This has really challenged my ability to debug R code.
I want to use ddply() to apply the same functions to different columns that are sequentially named; eg. a, b, c. To do this I intend to repeatedly pass the column name as a string and use the eval(parse(text=ColName)) to allow the function to reference it. I grabbed this technique from another answer.
And this works well, until I put ddply() inside another function. Here is the sample code:
# Required packages:
library(plyr)
myFunction <- function(x, y){
NewColName = "a"
z = ddply(x, y, summarize,
Ave = mean(eval(parse(text=NewColName)), na.rm=TRUE)
)
return(z)
}
a = c(1,2,3,4)
b = c(0,0,1,1)
c = c(5,6,7,8)
df = data.frame(a,b,c)
sv = c("b")
#This works.
ColName = "a"
ddply(df, sv, summarize,
Ave = mean(eval(parse(text=ColName)), na.rm=TRUE)
)
#This doesn't work
#Produces error: "Error in parse(text = NewColName) : object 'NewColName' not found"
myFunction(df,sv)
#Output in both cases should be
# b Ave
#1 0 1.5
#2 1 3.5
Any ideas?
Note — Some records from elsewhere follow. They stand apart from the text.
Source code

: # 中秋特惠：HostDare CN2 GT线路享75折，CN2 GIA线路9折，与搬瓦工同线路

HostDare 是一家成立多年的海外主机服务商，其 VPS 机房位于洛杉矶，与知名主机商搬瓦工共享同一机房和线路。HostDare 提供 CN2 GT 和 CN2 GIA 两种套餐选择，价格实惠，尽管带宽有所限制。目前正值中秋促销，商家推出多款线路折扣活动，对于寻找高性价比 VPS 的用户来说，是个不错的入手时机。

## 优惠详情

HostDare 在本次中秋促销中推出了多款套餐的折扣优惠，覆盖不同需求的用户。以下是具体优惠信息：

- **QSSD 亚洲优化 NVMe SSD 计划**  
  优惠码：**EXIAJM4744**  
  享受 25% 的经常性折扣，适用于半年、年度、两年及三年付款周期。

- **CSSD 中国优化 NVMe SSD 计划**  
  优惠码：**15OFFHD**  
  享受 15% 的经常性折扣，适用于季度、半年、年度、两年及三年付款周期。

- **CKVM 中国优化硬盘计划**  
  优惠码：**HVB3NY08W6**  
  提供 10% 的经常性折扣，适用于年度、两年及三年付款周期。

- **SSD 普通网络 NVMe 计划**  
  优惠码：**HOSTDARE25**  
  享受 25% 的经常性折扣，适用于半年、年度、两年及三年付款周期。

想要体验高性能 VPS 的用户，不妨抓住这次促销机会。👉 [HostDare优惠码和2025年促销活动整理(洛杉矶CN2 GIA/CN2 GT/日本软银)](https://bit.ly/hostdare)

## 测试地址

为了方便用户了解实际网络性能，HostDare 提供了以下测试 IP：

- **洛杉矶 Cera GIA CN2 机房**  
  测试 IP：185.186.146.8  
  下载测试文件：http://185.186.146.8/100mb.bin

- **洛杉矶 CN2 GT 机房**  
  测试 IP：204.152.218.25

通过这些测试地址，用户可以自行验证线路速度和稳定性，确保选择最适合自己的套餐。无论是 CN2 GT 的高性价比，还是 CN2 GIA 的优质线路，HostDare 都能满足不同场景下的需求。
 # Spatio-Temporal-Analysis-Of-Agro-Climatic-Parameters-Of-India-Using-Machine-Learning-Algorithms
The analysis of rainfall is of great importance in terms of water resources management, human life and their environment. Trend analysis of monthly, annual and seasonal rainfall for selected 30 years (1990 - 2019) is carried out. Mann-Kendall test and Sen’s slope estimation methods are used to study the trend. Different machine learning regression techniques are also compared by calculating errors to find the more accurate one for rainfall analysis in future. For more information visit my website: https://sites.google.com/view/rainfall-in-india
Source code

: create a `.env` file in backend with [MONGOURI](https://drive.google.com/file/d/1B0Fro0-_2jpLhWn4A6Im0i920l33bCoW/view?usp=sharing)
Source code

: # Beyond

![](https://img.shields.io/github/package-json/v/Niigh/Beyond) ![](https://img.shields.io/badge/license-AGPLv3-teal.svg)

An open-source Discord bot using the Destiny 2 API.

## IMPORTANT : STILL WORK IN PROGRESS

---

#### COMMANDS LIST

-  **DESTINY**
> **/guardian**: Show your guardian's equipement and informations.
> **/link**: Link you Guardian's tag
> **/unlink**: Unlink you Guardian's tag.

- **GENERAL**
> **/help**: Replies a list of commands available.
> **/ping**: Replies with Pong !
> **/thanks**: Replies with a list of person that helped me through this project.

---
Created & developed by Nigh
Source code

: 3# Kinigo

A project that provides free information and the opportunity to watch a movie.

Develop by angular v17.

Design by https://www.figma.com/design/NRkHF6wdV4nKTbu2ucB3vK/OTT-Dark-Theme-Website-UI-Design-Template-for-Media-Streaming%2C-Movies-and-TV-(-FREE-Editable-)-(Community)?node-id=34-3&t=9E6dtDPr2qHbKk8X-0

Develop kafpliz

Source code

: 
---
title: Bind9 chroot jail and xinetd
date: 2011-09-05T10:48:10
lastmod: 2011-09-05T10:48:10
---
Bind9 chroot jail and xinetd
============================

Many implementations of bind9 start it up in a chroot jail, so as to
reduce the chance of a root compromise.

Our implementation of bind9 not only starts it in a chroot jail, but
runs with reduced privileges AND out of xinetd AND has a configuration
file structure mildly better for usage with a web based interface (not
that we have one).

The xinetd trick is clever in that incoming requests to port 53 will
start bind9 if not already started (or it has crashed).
NewColName is even defined inside the function!
I thought the answer to this question, loops-to-create-new-variables-in-ddply, might help me but I've done enough head banging for today and it's time to raise my hand and ask for help.
Today's solution to this question is to make summarize into here(summarize). e.g.
myFunction <- function(x, y){
NewColName = "a"
z = ddply(x, y, here(summarize),
Ave = mean(eval(parse(text=NewColName)), na.rm=TRUE)
)
return(z)
}
here(f), added to plyr in Dec 2012, captures the current context.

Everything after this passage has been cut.